This essay will outline and discuss the current nature and pattern of world trade in contrast to international trade theories. It will attempt to justify whether these trade theories are able to explain and predict the causes of current trade patterns and whether the assumptions fit the scale of the world economy.

The continuance of globalization has played a key role in shaping the current nature and pattern of world trade. The make-up of the global economy has changed dramatically over the past few decades due to globalization and there has been a substantial increase in the volume and value of international trade facilitated by improved transportation systems, technological advances, multinational corporations and outsourcing, thus contributing to lower manufacturing costs. Supported by economic trade theories, international trade offers economic efficiency by providing a wide variety of different goods. The benefits have been well known since the discussions of absolute and comparative advantage by Adam Smith (1776), David Ricardo (1817) and the critiques by Heckscher (1919) and Olin (1933) and Leontief (1953).

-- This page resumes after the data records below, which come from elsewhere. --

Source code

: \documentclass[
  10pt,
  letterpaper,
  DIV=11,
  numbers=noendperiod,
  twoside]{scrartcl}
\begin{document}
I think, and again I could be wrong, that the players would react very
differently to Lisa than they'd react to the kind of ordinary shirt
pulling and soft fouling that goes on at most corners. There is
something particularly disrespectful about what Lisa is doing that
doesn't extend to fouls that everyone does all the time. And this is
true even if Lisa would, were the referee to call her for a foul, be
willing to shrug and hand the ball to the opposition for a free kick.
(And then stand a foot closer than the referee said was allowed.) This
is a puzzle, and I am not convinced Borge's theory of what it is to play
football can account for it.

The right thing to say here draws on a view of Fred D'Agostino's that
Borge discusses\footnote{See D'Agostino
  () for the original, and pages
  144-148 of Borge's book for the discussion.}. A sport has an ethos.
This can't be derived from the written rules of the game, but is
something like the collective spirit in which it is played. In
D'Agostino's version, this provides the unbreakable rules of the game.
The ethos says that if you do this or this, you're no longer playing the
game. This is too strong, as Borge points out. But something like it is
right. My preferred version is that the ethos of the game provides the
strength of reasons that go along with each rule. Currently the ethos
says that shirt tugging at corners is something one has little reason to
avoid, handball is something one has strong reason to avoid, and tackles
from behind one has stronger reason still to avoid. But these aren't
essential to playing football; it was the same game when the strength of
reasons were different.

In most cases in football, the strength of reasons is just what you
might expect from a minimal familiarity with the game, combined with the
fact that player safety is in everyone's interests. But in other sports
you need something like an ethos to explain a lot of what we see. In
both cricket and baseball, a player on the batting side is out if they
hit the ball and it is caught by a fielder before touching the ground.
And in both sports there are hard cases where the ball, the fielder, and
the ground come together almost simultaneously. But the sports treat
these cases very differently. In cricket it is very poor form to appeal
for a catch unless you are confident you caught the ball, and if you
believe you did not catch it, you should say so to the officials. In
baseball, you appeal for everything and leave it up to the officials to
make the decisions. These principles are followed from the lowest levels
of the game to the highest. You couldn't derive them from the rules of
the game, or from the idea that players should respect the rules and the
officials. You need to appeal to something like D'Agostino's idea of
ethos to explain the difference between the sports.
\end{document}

More recent theories such as the Product Life Cycle theory (Vernon, 1966), the Competitive Advantage of Nations (Porter, 1990) and 'New Trade Theory' based on the assumptions of monopolistic competition, returns to scale and network externality attempt to describe the empirical elements of trade that the comparative advantage models have difficulty with.

The global trade economy is characterized by a growing level of integrated services, finance, retail, manufacturing and distribution. Total value of merchandise trade for 2009 was $12.1 trillion down from $15.7 trillion in 2008 due to the recent economic crisis. China have overtaken Germany as the leading exporters with a share of 9.6% of world exports however the USA remain the leading importers with a share of 12.7% of world imports. China, USA and Germany remain the top three countries in terms of the total value of imports and exports. (WTO 2010)

Export of merchandise trade is mainly in manufactured goods which contracted by 15.5% in volume terms with a total share of 68.9%, with chemicals (11.9%) and office and telecom equipment (10.9%) being the main exports. Agricultural products have a 9.6% share in total merchandise exports and fuels and mining products an 18.6% share. (WTO 2010)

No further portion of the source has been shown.